On October 15, an exclusive report by News Tomato revealed a recording of Myung's phone call directing the specific results of the polls during the PPP's presidential primary. In the call, he asked a working-level official to adjust the approval ratings of Yoon Suk Yeol and Hong Joon-pyo, the two main candidates of the race at the time, to make Yoon appear ahead.

=== Myung Tae-kyun gate===
Myung made sensational claims on his Facebook page about his relationships with important political figures, but most of them denied the allegations.

Lee Jun-seok, a member of the New Reform Party, was suspected of rising to prominence in the 2021 PPP leadership election and the 2024 legislative election with Myung's support.

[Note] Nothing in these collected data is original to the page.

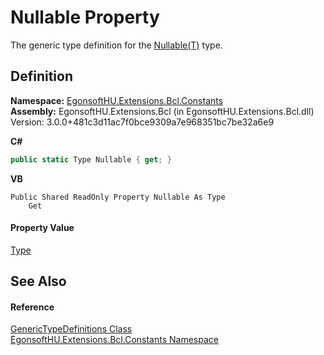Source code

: # Nullable Property


The generic type definition for the <a href="https://learn.microsoft.com/dotnet/api/system.nullable-1" target="_blank" rel="noopener noreferrer">Nullable(T)</a> type.



## Definition
**Namespace:** <a href="N_EgonsoftHU_Extensions_Bcl_Constants.md">EgonsoftHU.Extensions.Bcl.Constants</a>  
**Assembly:** EgonsoftHU.Extensions.Bcl (in EgonsoftHU.Extensions.Bcl.dll) Version: 3.0.0+481c3d11ac7f0bce9309a7e968351bc7be32a6e9

**C#**
``` C#
public static Type Nullable { get; }
```
**VB**
``` VB
Public Shared ReadOnly Property Nullable As Type
	Get
```



#### Property Value
<a href="https://learn.microsoft.com/dotnet/api/system.type" target="_blank" rel="noopener noreferrer">Type</a>

## See Also


#### Reference
<a href="T_EgonsoftHU_Extensions_Bcl_Constants_GenericTypeDefinitions.md">GenericTypeDefinitions Class</a>  
<a href="N_EgonsoftHU_Extensions_Bcl_Constants.md">EgonsoftHU.Extensions.Bcl.Constants Namespace</a>  
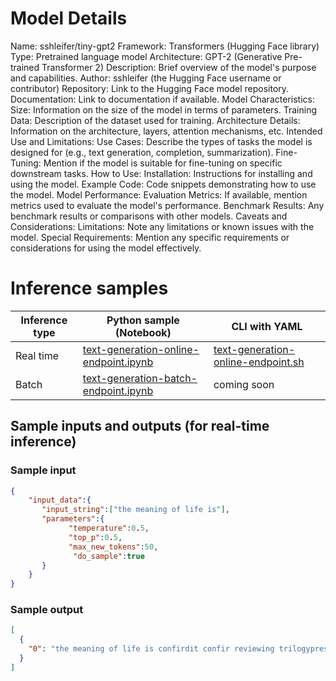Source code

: # **Model Details**

Name: sshleifer/tiny-gpt2
Framework: Transformers (Hugging Face library)
Type: Pretrained language model
Architecture: GPT-2 (Generative Pre-trained Transformer 2)
Description: Brief overview of the model's purpose and capabilities.
Author: sshleifer (the Hugging Face username or contributor)
Repository: Link to the Hugging Face model repository.
Documentation: Link to documentation if available.
Model Characteristics:
Size: Information on the size of the model in terms of parameters.
Training Data: Description of the dataset used for training.
Architecture Details: Information on the architecture, layers, attention mechanisms, etc.
Intended Use and Limitations:
Use Cases: Describe the types of tasks the model is designed for (e.g., text generation, completion, summarization).
Fine-Tuning: Mention if the model is suitable for fine-tuning on specific downstream tasks.
How to Use:
Installation: Instructions for installing and using the model.
Example Code: Code snippets demonstrating how to use the model.
Model Performance:
Evaluation Metrics: If available, mention metrics used to evaluate the model's performance.
Benchmark Results: Any benchmark results or comparisons with other models.
Caveats and Considerations:
Limitations: Note any limitations or known issues with the model.
Special Requirements: Mention any specific requirements or considerations for using the model effectively.

# **Inference samples**

Inference type|Python sample (Notebook)|CLI with YAML
|--|--|--|
Real time|<a href="https://aka.ms/azureml-infer-online-sdk-text-generation-dolly" target="_blank">text-generation-online-endpoint.ipynb</a>|<a href="https://aka.ms/azureml-infer-online-cli-text-generation-dolly" target="_blank">text-generation-online-endpoint.sh</a>
Batch |<a href="https://aka.ms/azureml-infer-batch-sdk-text-generation" target="_blank">text-generation-batch-endpoint.ipynb</a>| coming soon


## **Sample inputs and outputs (for real-time inference)**

### **Sample input**
```json
{
    "input_data":{
       "input_string":["the meaning of life is"],
       "parameters":{
             "temperature":0.5,
             "top_p":0.5,
             "max_new_tokens":50,
              "do_sample":true
       }
    }
}
```

### **Sample output**
```json
[
  {
    "0": "the meaning of life is confirdit confir reviewing trilogypressoho Daniel antibiotic Daniel Jr confir Prob trilogy intermittent Prob stairs Brew conservation antibiotic Habit substpress stairs ESV autonomyoho intermittentditJD reviewing vendors vendors antibioticRocket antibiotic trilogy trilogy Rh reviewing Prob RhJDpress JrJDdit Probdit ESV"
  }
]
```
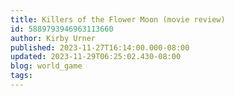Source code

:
 ```yaml
---
title: Killers of the Flower Moon (movie review)
id: 5889793946963113660
author: Kirby Urner
published: 2023-11-27T16:14:00.000-08:00
updated: 2023-11-29T06:25:02.430-08:00
blog: world_game
tags: 
---
```


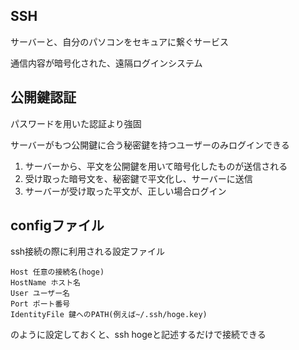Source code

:## SSH
サーバーと、自分のパソコンをセキュアに繋ぐサービス

通信内容が暗号化された、遠隔ログインシステム

## 公開鍵認証
パスワードを用いた認証より強固

サーバーがもつ公開鍵に合う秘密鍵を持つユーザーのみログインできる

1. サーバーから、平文を公開鍵を用いて暗号化したものが送信される
2. 受け取った暗号文を、秘密鍵で平文化し、サーバーに送信
3. サーバーが受け取った平文が、正しい場合ログイン

## configファイル
ssh接続の際に利用される設定ファイル

```
Host 任意の接続名(hoge)
HostName ホスト名
User ユーザー名
Port ポート番号
IdentityFile 鍵へのPATH(例えば~/.ssh/hoge.key)
```

のように設定しておくと、ssh hogeと記述するだけで接続できる
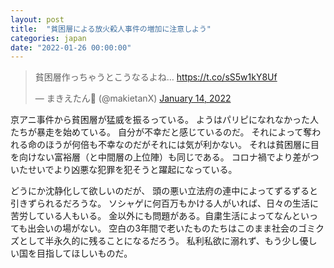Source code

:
 ```yaml
---
layout: post
title:  "貧困層による放火殺人事件の増加に注意しよう"
categories: japan
date: "2022-01-26 00:00:00"
---
```


<blockquote class="twitter-tweet tw-align-center"><p lang="ja" dir="ltr">貧困層作っちゃうとこうなるよね… <a href="https://t.co/sS5w1kY8Uf">https://t.co/sS5w1kY8Uf</a></p>&mdash; まきえたん🥦 (@makietanX) <a href="https://twitter.com/makietanX/status/1481791742047580162?ref_src=twsrc%5Etfw">January 14, 2022</a></blockquote> <script async src="https://platform.twitter.com/widgets.js" charset="utf-8"></script>

京アニ事件から貧困層が猛威を振るっている。
ようはパリピになれなかった人たちが暴走を始めている。
自分が不幸だと感じているのだ。
それによって奪われる命のほうが何倍も不幸なのだがそれには気が利かない。
それは貧困層に目を向けない富裕層（と中間層の上位陣）も同じである。
コロナ禍でより差がついたせいでより凶悪な犯罪を犯そうと躍起になっている。

どうにか沈静化して欲しいのだが、
頭の悪い立法府の連中によってずるずると引きずられるだろうな。
ソシャゲに何百万もかける人がいれば、日々の生活に苦労している人もいる。
金以外にも問題がある。自粛生活によってなんといっても出会いの場がない。
空白の3年間で老いたものたちはこのまま社会のゴミクズとして半永久的に残ることになるだろう。
私利私欲に溺れず、もう少し優しい国を目指してほしいものだ。

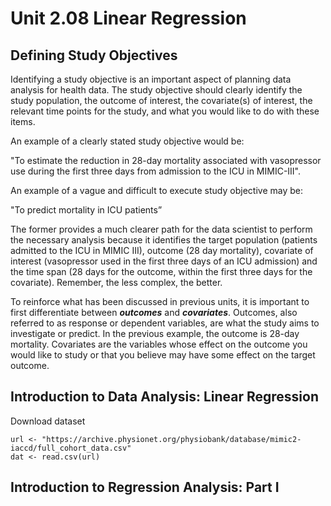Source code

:# Unit 2.08 Linear Regression

## Defining Study Objectives

Identifying a study objective is an important aspect of planning data analysis for health data. The study objective should clearly identify the study population, the outcome of interest, the covariate(s) of interest, the relevant time points for the study, and what you would like to do with these items.

An example of a clearly stated study objective would be:

"To estimate the reduction in 28-day mortality associated with vasopressor use during the first three days from admission to the ICU in MIMIC-III".

An example of a vague and difficult to execute study objective may be:

"To predict mortality in ICU patients”

The former provides a much clearer path for the data scientist to perform the necessary analysis because it identifies the target population (patients admitted to the ICU in MIMIC III), outcome (28 day mortality), covariate of interest (vasopressor used in the first three days of an ICU admission) and the time span (28 days for the outcome, within the first three days for the covariate). Remember, the less complex, the better.

To reinforce what has been discussed in previous units, it is important to first differentiate between ***outcomes*** and ***covariates***. Outcomes, also referred to as response or dependent variables, are what the study aims to investigate or predict. In the previous example, the outcome is 28-day mortality. Covariates are the variables whose effect on the outcome you would like to study or that you believe may have some effect on the target outcome.

## Introduction to Data Analysis: Linear Regression

Download dataset
```{r}
url <- "https://archive.physionet.org/physiobank/database/mimic2-iaccd/full_cohort_data.csv"
dat <- read.csv(url)
```

## Introduction to Regression Analysis: Part I
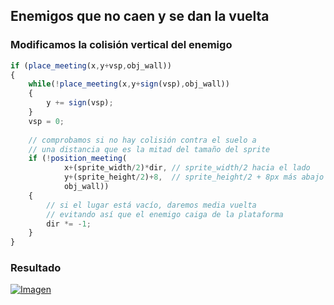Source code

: ## Enemigos que no caen y se dan la vuelta

### Modificamos la colisión vertical del enemigo
```javascript
if (place_meeting(x,y+vsp,obj_wall))
{
    while(!place_meeting(x,y+sign(vsp),obj_wall))
    {
        y += sign(vsp);
    }
    vsp = 0;
    
    // comprobamos si no hay colisión contra el suelo a  
    // una distancia que es la mitad del tamaño del sprite
    if (!position_meeting(
            x+(sprite_width/2)*dir, // sprite_width/2 hacia el lado
            y+(sprite_height/2)+8,  // sprite_height/2 + 8px más abajo 
            obj_wall))
    {
        // si el lugar está vacío, daremos media vuelta 
        // evitando así que el enemigo caiga de la plataforma
        dir *= -1;
    }
}
```

### Resultado
[![Imagen](https://github.com/hcosta/referencia-gml/raw/master/aprendizaje/plataformas/03_enemigos_que_no_caen.gmx/captura.jpg)](https://github.com/hcosta/referencia-gml/raw/master/aprendizaje/plataformas/03_enemigos_que_no_caen.gmx/captura.jpg)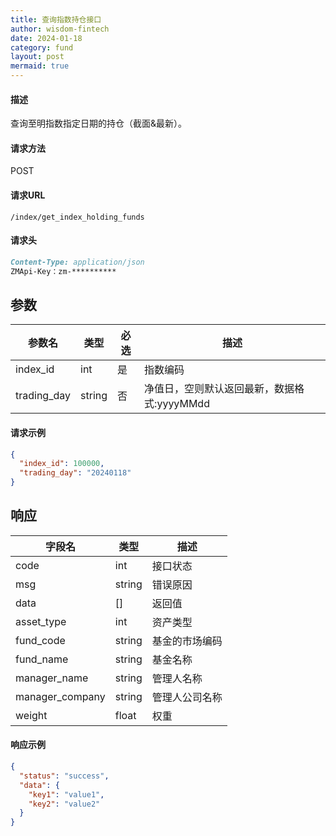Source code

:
 ```yaml
---
title: 查询指数持仓接口
author: wisdom-fintech
date: 2024-01-18
category: fund
layout: post
mermaid: true
---
```


#### 描述

查询至明指数指定日期的持仓（截面&最新）。

#### 请求方法

POST

#### 请求URL

`/index/get_index_holding_funds`

#### 请求头

```markdown
Content-Type: application/json
ZMApi-Key：zm-**********
```

参数
-------------

| 参数名 | 类型 | 必选 | 描述 |
| ------ | ---- | ---- | ---- |
| index_id | int | 是 | 指数编码 |
| trading_day | string | 否 | 净值日，空则默认返回最新，数据格式:yyyyMMdd |

#### 请求示例
```json
{
  "index_id": 100000,
  "trading_day": "20240118"
}
```

响应
-------------


| 字段名 | 类型 |  描述 |
| ------ | ---- |  ---- |
|code				|int	|接口状态|
|msg				|string	|错误原因|
|data				|[]	|返回值|
|asset_type|int|资产类型|
|fund_code|string|基金的市场编码|
|fund_name|string|基金名称|
|manager_name|string|管理人名称|
|manager_company|string|管理人公司名称|
|weight|float|权重|



#### 响应示例

```json
{
  "status": "success",
  "data": {
    "key1": "value1",
    "key2": "value2"
  }
}

```
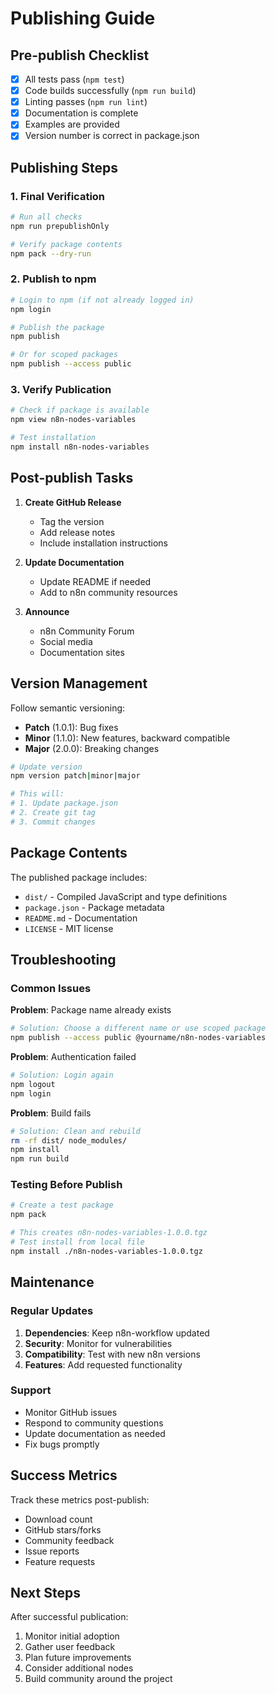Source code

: # Publishing Guide

## Pre-publish Checklist

- [x] All tests pass (`npm test`)
- [x] Code builds successfully (`npm run build`)
- [x] Linting passes (`npm run lint`)
- [x] Documentation is complete
- [x] Examples are provided
- [x] Version number is correct in package.json

## Publishing Steps

### 1. Final Verification

```bash
# Run all checks
npm run prepublishOnly

# Verify package contents
npm pack --dry-run
```

### 2. Publish to npm

```bash
# Login to npm (if not already logged in)
npm login

# Publish the package
npm publish

# Or for scoped packages
npm publish --access public
```

### 3. Verify Publication

```bash
# Check if package is available
npm view n8n-nodes-variables

# Test installation
npm install n8n-nodes-variables
```

## Post-publish Tasks

1. **Create GitHub Release**
   - Tag the version
   - Add release notes
   - Include installation instructions

2. **Update Documentation**
   - Update README if needed
   - Add to n8n community resources

3. **Announce**
   - n8n Community Forum
   - Social media
   - Documentation sites

## Version Management

Follow semantic versioning:
- **Patch** (1.0.1): Bug fixes
- **Minor** (1.1.0): New features, backward compatible
- **Major** (2.0.0): Breaking changes

```bash
# Update version
npm version patch|minor|major

# This will:
# 1. Update package.json
# 2. Create git tag
# 3. Commit changes
```

## Package Contents

The published package includes:
- `dist/` - Compiled JavaScript and type definitions
- `package.json` - Package metadata
- `README.md` - Documentation
- `LICENSE` - MIT license

## Troubleshooting

### Common Issues

**Problem**: Package name already exists
```bash
# Solution: Choose a different name or use scoped package
npm publish --access public @yourname/n8n-nodes-variables
```

**Problem**: Authentication failed
```bash
# Solution: Login again
npm logout
npm login
```

**Problem**: Build fails
```bash
# Solution: Clean and rebuild
rm -rf dist/ node_modules/
npm install
npm run build
```

### Testing Before Publish

```bash
# Create a test package
npm pack

# This creates n8n-nodes-variables-1.0.0.tgz
# Test install from local file
npm install ./n8n-nodes-variables-1.0.0.tgz
```

## Maintenance

### Regular Updates

1. **Dependencies**: Keep n8n-workflow updated
2. **Security**: Monitor for vulnerabilities
3. **Compatibility**: Test with new n8n versions
4. **Features**: Add requested functionality

### Support

- Monitor GitHub issues
- Respond to community questions
- Update documentation as needed
- Fix bugs promptly

## Success Metrics

Track these metrics post-publish:
- Download count
- GitHub stars/forks
- Community feedback
- Issue reports
- Feature requests

## Next Steps

After successful publication:
1. Monitor initial adoption
2. Gather user feedback
3. Plan future improvements
4. Consider additional nodes
5. Build community around the project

Na Kyung-won, once a leading contender for party leadership but ultimately defeated by Lee, challenged him by referencing an early morning meeting between Myung and Lee at Chilbulsa Temple. Lee has strongly denied any ties to Myung, instead highlighting his association with other key figures in the allegation, President Yoon and First Lady Kim.

Seoul Mayor Oh Se-hoon faced allegations of receiving Myung's support during the 2021 special election. In a press interview, Myung claimed Oh had pleaded for his help, even breaking down in tears on four occasions. Oh dismissed Myung's claim, stating that he was ready to press charges against him.

On October 15, Myung released a record of his messages with Kim Keon Hee on his Facebook page. The messages generally contained Kim Kun-hee apologizing for her "oppa who talks without thinking" and relying on Myung. Under speculation that the word "oppa" meant President Yoon Suk Yeol, Those messages sparked suspicions that the first lady was frequently involved in the president's state affairs. However, the presidential office dismissed the controversy, saying that "oppa" means her own brother.

On the same night, during an interview with CBS, Myung said the details of the conversation between him and the president and his wife were over 2,000 pages long, suggesting further revelations.

On October 21, Kang Hye-kyung, a close confidant of Myung, appeared before the National Assembly's Legislative and Judiciary Committee. She mostly affirmed Myung's alleged manipulation of opinion polls and his alleged involvement in the nomination process with first lady Kim Keon Hee. Since Myung stopped making bombshell allegations on October 16, Kang has taken on the role of a key informant in the scandal.

During the testimony, Jeon Hyun-hee asked, "Who gave Kim Young-sun's nomination?" Kang responded, "It was from Kim Keon Hee." She also released a recording in which the president and his wife are mentioned several times.